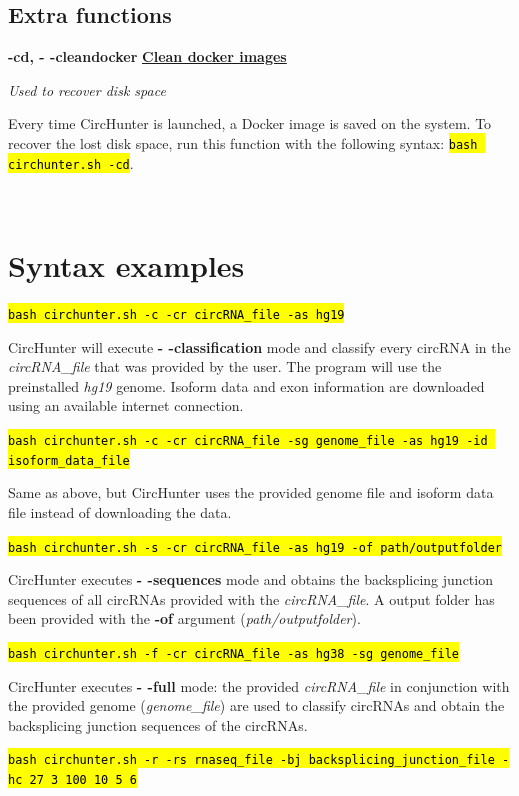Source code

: \documentclass[letterpaper,12pt]{article}
\newcommand{\entry}[4]{
  \begin{minipage}[t]{.05\textwidth}
  \end{minipage}
  \hfill\vline\hfill
  \begin{minipage}[t]{.90\textwidth}
    {\bfseries#1} {\hfill\underline{\bfseries#2}}
    
    \textit{#3}
    
    {#4}
  \end{minipage}\\\vspace{.25cm}}
\newcommand{\code}[1]{\hl{\texttt{#1}}}
\begin{document}
\subsection{Extra functions}

\entry
{-cd, - -cleandocker}
{Clean docker images}
{Used to recover disk space}
{Every time CircHunter is launched, a Docker image is saved on the system. To recover the lost disk space, run this function with the following syntax: \code{bash circhunter.sh -cd}.}

\section{Syntax examples}

\noindent\code{bash circhunter.sh -c -cr circRNA\_file -as hg19}

CircHunter will execute \textbf{- -classification} mode and classify every circRNA in the \textit{circRNA\_file} that was provided by the user. The program will use the preinstalled \textit{hg19} genome. Isoform data and exon information are downloaded using an available internet connection.

\bigskip

\noindent\code{bash circhunter.sh -c -cr circRNA\_file -sg genome\_file -as hg19 -id isoform\_data\_file}

Same as above, but CircHunter uses the provided genome file and isoform data file instead of downloading the data.

\bigskip

\noindent\code{bash circhunter.sh -s -cr circRNA\_file -as hg19 -of path/outputfolder}

CircHunter executes \textbf{- -sequences} mode and obtains the backsplicing junction sequences of all circRNAs provided with the \textit{circRNA\_file}. A output folder has been provided with the \textbf{-of} argument (\textit{path/outputfolder}).

\bigskip

\noindent\code{bash circhunter.sh -f -cr circRNA\_file -as hg38 -sg genome\_file}

CircHunter executes \textbf{- -full} mode: the provided \textit{circRNA\_file} in conjunction with the provided genome (\textit{genome\_file}) are used to classify circRNAs and obtain the backsplicing junction sequences of the circRNAs.

\bigskip

\noindent\code{bash circhunter.sh -r -rs rnaseq\_file -bj backsplicing\_junction\_file -hc 27 3 100 10 5 6}
\end{document}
◆ ◆ ◆ ◆
Instructions for the task: From the opening line of the listing above through the line bearing "of the circRNAs.", repeat each line exactly. Drop every picture.

Finished task:
Source code

: \documentclass[letterpaper,12pt]{article}
\newcommand{\entry}[4]{
  \begin{minipage}[t]{.05\textwidth}
  \end{minipage}
  \hfill\vline\hfill
  \begin{minipage}[t]{.90\textwidth}
    {\bfseries#1} {\hfill\underline{\bfseries#2}}
    
    \textit{#3}
    
    {#4}
  \end{minipage}\\\vspace{.25cm}}
\newcommand{\code}[1]{\hl{\texttt{#1}}}
\begin{document}
\subsection{Extra functions}

\entry
{-cd, - -cleandocker}
{Clean docker images}
{Used to recover disk space}
{Every time CircHunter is launched, a Docker image is saved on the system. To recover the lost disk space, run this function with the following syntax: \code{bash circhunter.sh -cd}.}

\section{Syntax examples}

\noindent\code{bash circhunter.sh -c -cr circRNA\_file -as hg19}

CircHunter will execute \textbf{- -classification} mode and classify every circRNA in the \textit{circRNA\_file} that was provided by the user. The program will use the preinstalled \textit{hg19} genome. Isoform data and exon information are downloaded using an available internet connection.

\bigskip

\noindent\code{bash circhunter.sh -c -cr circRNA\_file -sg genome\_file -as hg19 -id isoform\_data\_file}

Same as above, but CircHunter uses the provided genome file and isoform data file instead of downloading the data.

\bigskip

\noindent\code{bash circhunter.sh -s -cr circRNA\_file -as hg19 -of path/outputfolder}

CircHunter executes \textbf{- -sequences} mode and obtains the backsplicing junction sequences of all circRNAs provided with the \textit{circRNA\_file}. A output folder has been provided with the \textbf{-of} argument (\textit{path/outputfolder}).

\bigskip

\noindent\code{bash circhunter.sh -f -cr circRNA\_file -as hg38 -sg genome\_file}

CircHunter executes \textbf{- -full} mode: the provided \textit{circRNA\_file} in conjunction with the provided genome (\textit{genome\_file}) are used to classify circRNAs and obtain the backsplicing junction sequences of the circRNAs.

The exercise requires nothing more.